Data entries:
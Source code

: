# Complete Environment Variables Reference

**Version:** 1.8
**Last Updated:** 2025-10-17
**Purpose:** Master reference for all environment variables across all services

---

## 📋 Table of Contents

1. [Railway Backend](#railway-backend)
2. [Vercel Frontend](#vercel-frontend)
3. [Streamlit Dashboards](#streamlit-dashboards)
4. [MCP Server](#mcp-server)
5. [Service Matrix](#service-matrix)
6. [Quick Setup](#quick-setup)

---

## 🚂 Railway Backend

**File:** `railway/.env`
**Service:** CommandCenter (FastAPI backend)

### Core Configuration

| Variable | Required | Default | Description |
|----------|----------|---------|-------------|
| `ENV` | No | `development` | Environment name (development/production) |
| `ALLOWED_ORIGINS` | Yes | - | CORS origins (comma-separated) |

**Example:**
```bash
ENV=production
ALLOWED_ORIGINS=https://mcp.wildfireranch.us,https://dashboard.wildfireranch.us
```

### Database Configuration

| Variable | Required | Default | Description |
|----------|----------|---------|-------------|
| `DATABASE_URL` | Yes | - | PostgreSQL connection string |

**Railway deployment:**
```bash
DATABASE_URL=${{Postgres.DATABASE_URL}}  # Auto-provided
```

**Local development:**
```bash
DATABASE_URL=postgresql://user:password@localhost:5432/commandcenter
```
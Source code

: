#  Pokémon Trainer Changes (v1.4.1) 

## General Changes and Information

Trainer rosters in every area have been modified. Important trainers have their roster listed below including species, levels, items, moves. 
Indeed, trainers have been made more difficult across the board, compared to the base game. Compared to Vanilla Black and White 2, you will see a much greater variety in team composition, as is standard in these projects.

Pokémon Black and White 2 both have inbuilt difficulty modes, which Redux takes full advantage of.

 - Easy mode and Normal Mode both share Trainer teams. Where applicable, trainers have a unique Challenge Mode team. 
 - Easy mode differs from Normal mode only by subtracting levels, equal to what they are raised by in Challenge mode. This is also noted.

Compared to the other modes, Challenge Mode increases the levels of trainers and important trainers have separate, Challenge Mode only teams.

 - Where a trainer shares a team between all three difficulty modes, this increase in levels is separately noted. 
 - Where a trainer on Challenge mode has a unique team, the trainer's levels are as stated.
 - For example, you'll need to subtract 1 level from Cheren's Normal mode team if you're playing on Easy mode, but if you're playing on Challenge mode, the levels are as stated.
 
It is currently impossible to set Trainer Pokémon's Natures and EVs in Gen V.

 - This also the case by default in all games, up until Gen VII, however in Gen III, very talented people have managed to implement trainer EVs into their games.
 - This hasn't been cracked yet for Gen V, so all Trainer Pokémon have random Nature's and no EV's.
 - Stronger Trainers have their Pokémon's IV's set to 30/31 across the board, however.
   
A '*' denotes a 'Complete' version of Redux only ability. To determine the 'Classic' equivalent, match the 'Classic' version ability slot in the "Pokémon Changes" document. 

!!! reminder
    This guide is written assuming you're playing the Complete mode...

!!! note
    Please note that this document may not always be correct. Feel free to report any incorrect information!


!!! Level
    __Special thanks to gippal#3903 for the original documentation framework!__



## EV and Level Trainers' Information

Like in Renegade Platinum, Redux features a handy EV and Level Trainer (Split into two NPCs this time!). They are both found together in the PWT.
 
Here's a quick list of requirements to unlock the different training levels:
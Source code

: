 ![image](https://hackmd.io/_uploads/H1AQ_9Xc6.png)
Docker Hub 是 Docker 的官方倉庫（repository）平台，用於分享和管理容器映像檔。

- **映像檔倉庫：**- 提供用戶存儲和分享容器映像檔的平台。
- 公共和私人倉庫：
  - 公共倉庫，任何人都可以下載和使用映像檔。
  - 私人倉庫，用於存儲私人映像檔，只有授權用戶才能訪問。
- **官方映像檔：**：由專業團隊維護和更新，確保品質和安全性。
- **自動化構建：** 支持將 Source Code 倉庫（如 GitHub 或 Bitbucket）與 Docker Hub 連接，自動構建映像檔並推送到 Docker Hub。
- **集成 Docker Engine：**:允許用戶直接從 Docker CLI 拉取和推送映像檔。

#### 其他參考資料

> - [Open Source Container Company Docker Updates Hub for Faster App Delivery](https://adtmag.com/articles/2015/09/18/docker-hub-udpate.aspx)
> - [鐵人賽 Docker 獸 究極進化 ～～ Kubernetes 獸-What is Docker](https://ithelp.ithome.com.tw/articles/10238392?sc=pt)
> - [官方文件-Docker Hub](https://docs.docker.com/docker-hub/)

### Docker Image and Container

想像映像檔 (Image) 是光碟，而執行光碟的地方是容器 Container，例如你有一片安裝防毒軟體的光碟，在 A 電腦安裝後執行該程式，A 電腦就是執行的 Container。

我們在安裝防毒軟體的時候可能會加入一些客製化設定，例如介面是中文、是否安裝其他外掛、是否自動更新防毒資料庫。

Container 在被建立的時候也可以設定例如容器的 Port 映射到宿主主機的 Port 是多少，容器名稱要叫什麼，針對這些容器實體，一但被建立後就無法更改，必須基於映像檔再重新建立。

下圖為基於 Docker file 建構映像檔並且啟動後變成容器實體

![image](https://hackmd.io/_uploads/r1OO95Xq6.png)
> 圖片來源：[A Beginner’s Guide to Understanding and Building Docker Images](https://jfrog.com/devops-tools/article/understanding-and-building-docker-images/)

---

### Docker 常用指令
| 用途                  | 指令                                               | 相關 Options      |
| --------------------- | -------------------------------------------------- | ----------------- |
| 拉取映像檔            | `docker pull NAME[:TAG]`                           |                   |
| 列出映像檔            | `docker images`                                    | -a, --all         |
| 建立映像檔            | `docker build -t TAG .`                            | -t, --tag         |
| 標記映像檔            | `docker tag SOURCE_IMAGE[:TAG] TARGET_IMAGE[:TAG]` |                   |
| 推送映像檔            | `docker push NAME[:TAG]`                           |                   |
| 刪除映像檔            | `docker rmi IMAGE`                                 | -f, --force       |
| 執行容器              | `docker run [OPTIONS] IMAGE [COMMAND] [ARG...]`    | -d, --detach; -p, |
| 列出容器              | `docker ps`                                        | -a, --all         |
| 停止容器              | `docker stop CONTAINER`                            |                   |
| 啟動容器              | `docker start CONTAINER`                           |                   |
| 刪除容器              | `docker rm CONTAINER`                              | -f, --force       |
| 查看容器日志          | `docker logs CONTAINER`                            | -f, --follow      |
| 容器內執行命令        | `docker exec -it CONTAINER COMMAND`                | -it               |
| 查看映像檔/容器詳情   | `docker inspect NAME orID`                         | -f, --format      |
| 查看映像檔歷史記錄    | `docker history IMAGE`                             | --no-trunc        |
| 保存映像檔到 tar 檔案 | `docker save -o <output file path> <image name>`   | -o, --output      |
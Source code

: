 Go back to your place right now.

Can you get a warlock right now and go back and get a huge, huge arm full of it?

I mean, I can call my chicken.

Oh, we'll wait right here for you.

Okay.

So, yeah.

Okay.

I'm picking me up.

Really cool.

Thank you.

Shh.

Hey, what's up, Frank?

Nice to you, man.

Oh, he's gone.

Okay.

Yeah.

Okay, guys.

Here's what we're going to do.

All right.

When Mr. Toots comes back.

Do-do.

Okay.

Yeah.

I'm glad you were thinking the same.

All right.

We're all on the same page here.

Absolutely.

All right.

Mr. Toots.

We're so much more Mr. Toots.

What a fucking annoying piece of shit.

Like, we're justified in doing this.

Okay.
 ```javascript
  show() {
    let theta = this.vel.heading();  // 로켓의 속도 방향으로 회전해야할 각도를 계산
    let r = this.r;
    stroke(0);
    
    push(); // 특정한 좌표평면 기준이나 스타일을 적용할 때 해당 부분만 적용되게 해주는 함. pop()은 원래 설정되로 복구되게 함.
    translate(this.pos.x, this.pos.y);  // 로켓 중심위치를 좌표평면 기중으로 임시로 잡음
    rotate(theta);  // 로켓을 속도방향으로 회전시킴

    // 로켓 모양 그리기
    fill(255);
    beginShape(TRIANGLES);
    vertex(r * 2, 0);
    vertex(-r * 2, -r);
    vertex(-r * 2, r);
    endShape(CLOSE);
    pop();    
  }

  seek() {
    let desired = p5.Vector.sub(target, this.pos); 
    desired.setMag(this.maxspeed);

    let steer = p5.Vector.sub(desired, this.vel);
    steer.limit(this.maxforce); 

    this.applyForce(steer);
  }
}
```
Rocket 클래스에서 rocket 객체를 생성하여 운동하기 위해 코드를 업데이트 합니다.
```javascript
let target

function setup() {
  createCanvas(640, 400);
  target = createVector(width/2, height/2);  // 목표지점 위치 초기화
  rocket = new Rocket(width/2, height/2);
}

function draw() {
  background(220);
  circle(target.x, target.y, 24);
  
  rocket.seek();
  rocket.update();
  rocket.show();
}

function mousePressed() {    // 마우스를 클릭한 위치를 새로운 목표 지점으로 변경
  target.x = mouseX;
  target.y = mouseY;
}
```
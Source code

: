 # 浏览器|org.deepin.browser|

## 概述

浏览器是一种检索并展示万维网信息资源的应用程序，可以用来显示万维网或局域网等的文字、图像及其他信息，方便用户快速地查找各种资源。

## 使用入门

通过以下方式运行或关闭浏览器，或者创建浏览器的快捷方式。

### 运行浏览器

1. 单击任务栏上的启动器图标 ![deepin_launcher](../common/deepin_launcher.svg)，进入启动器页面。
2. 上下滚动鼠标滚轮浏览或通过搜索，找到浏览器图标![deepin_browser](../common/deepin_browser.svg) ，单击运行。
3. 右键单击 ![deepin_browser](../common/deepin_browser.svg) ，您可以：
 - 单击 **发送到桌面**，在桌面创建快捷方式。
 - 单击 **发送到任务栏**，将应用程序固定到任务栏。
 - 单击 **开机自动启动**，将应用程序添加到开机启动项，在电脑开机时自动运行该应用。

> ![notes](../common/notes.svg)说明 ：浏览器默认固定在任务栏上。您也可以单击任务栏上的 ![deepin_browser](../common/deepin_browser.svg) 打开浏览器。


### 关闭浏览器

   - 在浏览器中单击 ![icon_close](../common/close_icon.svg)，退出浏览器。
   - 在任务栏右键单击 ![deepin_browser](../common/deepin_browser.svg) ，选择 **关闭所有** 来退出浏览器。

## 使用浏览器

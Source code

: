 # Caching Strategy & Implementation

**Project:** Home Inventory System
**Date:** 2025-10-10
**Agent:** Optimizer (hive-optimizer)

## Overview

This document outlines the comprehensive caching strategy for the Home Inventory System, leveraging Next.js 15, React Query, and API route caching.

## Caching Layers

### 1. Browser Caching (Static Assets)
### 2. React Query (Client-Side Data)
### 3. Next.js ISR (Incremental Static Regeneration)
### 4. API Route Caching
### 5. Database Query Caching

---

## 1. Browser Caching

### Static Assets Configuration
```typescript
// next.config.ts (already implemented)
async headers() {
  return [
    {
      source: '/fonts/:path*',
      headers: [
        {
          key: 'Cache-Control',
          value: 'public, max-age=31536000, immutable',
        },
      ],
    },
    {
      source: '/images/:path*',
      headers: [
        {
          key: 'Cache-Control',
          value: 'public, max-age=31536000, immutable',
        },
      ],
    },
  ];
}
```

▶ _INSTRUCTIONS TO FOLLOW_: Starting at the line above that holds "A '*' denotes" and ending at the line that holds "### Docker Image and Container", transcribe each line exactly and include no other lines.

▶ _EXPECTED ANSWER_:
A '*' denotes a 'Complete' version of Redux only ability. To determine the 'Classic' equivalent, match the 'Classic' version ability slot in the "Pokémon Changes" document. 

!!! reminder
    This guide is written assuming you're playing the Complete mode...

!!! note
    Please note that this document may not always be correct. Feel free to report any incorrect information!


!!! Level
    __Special thanks to gippal#3903 for the original documentation framework!__



## EV and Level Trainers' Information

Like in Renegade Platinum, Redux features a handy EV and Level Trainer (Split into two NPCs this time!). They are both found together in the PWT.
 
Here's a quick list of requirements to unlock the different training levels:
Source code

: ![image](https://hackmd.io/_uploads/H1AQ_9Xc6.png)
Docker Hub 是 Docker 的官方倉庫（repository）平台，用於分享和管理容器映像檔。

- **映像檔倉庫：**- 提供用戶存儲和分享容器映像檔的平台。
- 公共和私人倉庫：
  - 公共倉庫，任何人都可以下載和使用映像檔。
  - 私人倉庫，用於存儲私人映像檔，只有授權用戶才能訪問。
- **官方映像檔：**：由專業團隊維護和更新，確保品質和安全性。
- **自動化構建：** 支持將 Source Code 倉庫（如 GitHub 或 Bitbucket）與 Docker Hub 連接，自動構建映像檔並推送到 Docker Hub。
- **集成 Docker Engine：**:允許用戶直接從 Docker CLI 拉取和推送映像檔。

#### 其他參考資料

> - [Open Source Container Company Docker Updates Hub for Faster App Delivery](https://adtmag.com/articles/2015/09/18/docker-hub-udpate.aspx)
> - [鐵人賽 Docker 獸 究極進化 ～～ Kubernetes 獸-What is Docker](https://ithelp.ithome.com.tw/articles/10238392?sc=pt)
> - [官方文件-Docker Hub](https://docs.docker.com/docker-hub/)

### Docker Image and Container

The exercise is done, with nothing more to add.